**About this exercise**
The records below are made of lines; count those holding the word "subsection" and give the number only.

----- Records provided -----

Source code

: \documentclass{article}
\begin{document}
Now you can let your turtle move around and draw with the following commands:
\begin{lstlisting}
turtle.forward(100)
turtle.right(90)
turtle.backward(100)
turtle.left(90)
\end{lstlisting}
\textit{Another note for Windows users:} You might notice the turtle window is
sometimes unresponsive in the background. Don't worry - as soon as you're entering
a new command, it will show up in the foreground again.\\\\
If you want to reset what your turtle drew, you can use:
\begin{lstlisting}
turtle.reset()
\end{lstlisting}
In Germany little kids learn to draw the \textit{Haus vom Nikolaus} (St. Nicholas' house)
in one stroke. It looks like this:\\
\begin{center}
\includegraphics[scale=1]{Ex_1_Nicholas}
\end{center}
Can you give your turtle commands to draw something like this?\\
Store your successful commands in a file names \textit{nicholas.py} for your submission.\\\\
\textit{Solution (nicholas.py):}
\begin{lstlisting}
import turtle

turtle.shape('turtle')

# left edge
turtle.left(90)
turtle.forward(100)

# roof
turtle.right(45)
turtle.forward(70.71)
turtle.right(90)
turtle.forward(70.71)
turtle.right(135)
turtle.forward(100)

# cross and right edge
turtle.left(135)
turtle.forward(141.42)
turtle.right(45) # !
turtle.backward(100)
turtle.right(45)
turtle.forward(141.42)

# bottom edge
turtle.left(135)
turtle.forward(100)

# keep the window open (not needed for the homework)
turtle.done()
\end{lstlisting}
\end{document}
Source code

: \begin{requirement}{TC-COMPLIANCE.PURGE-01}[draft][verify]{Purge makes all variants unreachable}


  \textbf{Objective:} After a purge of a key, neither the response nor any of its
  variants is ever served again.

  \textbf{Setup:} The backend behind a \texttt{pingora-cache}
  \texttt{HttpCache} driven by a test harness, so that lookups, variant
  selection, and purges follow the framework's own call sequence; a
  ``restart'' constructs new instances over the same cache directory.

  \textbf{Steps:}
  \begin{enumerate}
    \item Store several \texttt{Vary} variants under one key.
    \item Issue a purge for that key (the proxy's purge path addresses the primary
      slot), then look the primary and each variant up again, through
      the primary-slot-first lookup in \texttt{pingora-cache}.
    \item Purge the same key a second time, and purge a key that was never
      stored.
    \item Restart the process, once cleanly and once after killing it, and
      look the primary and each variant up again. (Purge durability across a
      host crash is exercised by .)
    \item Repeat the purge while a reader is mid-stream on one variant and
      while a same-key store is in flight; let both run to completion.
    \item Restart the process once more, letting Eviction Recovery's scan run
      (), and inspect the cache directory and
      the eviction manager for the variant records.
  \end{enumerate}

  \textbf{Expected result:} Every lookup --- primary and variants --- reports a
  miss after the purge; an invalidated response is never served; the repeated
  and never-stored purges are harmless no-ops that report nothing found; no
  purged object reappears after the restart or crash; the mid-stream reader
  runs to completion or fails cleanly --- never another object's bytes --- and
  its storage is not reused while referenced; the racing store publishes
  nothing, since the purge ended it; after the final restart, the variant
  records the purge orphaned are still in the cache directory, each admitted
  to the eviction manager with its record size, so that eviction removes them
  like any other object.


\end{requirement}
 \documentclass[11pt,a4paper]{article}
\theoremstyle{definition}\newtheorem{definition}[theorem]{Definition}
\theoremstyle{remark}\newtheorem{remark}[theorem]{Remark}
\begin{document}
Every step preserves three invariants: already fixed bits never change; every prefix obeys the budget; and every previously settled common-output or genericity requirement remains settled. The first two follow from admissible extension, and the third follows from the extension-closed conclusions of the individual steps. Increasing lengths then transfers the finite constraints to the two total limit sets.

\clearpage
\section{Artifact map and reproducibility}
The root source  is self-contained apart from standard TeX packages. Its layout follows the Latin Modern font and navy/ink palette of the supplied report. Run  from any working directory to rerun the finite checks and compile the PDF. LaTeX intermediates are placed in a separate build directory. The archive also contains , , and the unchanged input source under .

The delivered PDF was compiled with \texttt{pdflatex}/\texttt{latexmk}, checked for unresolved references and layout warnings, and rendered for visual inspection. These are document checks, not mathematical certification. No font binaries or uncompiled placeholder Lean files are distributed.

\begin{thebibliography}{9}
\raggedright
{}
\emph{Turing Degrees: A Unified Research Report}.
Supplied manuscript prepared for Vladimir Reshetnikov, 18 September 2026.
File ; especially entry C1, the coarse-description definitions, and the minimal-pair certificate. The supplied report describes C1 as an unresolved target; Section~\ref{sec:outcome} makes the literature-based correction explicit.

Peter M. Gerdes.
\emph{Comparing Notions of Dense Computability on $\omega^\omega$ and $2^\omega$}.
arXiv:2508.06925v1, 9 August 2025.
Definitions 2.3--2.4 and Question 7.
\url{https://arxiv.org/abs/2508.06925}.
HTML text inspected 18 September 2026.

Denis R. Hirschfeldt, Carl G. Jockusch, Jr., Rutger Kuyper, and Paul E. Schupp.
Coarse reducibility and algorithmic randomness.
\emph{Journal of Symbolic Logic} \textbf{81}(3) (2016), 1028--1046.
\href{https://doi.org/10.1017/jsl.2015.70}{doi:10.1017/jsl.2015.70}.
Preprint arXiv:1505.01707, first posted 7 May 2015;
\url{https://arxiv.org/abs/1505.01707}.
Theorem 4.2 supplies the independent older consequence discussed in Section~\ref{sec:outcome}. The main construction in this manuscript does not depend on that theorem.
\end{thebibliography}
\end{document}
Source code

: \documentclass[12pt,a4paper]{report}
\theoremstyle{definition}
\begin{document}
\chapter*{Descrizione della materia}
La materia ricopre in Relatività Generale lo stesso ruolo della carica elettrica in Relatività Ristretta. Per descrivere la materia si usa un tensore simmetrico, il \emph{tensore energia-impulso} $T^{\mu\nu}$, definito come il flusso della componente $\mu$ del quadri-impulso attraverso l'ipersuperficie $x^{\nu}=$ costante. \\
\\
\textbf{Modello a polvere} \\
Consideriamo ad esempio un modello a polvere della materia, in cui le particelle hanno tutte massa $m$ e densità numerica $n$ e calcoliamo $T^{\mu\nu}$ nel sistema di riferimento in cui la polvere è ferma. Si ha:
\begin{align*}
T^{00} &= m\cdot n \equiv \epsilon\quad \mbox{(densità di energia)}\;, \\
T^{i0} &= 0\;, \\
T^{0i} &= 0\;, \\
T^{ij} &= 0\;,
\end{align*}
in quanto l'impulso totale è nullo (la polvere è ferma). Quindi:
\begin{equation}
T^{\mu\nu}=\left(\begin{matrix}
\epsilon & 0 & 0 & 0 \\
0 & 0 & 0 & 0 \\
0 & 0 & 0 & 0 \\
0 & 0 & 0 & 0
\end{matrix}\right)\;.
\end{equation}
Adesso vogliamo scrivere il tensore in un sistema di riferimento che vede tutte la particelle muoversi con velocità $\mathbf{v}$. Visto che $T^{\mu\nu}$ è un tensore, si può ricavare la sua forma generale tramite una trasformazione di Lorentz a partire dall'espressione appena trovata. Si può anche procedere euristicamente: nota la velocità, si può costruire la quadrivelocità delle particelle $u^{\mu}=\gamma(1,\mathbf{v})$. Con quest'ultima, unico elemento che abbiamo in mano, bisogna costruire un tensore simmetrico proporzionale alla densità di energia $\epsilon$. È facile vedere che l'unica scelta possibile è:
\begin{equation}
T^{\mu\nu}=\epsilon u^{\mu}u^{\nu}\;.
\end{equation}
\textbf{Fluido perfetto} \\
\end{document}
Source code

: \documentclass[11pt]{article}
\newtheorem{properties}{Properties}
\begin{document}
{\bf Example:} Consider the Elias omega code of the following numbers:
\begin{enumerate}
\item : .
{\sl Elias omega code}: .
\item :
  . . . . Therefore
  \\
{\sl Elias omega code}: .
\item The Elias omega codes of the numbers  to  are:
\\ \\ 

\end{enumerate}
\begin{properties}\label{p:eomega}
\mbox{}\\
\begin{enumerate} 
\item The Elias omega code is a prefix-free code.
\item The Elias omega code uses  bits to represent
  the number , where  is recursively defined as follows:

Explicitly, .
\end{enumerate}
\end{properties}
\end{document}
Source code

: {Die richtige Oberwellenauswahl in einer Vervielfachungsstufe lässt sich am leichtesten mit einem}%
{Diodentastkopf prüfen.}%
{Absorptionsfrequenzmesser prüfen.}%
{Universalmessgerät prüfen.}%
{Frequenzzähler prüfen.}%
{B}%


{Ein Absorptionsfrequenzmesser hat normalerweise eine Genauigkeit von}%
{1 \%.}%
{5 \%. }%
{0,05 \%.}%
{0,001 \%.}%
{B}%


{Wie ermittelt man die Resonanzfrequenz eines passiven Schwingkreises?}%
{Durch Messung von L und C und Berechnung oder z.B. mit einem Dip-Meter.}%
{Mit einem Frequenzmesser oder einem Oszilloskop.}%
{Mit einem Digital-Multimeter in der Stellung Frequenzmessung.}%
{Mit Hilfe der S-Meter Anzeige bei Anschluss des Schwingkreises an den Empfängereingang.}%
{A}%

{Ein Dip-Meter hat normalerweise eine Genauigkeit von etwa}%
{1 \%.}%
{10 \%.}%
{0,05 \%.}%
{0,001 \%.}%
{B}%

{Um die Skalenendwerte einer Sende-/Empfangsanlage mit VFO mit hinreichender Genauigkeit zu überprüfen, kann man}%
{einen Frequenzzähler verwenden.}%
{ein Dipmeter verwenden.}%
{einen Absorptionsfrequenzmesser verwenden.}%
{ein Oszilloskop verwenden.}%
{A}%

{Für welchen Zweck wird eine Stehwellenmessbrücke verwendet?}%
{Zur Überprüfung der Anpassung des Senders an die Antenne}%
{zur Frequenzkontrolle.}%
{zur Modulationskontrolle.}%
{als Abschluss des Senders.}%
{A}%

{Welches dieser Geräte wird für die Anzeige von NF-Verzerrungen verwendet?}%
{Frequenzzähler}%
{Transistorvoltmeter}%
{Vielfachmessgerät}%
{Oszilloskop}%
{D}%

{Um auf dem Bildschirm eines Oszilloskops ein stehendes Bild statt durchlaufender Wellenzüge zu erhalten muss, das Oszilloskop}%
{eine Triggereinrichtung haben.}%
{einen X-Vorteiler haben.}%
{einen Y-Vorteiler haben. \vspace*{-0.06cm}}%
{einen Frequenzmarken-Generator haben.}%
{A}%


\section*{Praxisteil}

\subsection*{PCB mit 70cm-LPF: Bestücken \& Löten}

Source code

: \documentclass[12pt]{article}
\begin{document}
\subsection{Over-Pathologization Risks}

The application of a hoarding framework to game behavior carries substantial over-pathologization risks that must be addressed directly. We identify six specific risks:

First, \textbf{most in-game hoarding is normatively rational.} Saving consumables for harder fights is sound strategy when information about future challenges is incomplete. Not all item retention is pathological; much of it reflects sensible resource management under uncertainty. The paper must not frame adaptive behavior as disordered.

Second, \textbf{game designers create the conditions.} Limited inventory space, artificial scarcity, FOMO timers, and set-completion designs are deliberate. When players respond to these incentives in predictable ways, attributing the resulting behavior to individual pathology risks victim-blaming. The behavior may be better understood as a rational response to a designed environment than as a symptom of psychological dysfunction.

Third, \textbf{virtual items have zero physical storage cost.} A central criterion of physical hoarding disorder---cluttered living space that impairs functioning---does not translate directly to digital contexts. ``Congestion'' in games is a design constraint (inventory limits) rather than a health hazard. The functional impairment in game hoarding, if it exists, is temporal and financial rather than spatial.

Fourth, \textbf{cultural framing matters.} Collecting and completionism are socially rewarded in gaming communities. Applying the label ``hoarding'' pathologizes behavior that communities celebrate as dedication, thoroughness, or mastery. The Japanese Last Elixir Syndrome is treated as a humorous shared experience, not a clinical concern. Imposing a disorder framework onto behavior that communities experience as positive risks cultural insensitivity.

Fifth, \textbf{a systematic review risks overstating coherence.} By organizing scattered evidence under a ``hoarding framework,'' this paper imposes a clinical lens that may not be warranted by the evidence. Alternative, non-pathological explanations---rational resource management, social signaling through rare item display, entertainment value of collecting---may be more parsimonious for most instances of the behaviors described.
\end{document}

-----

**The completed task**
2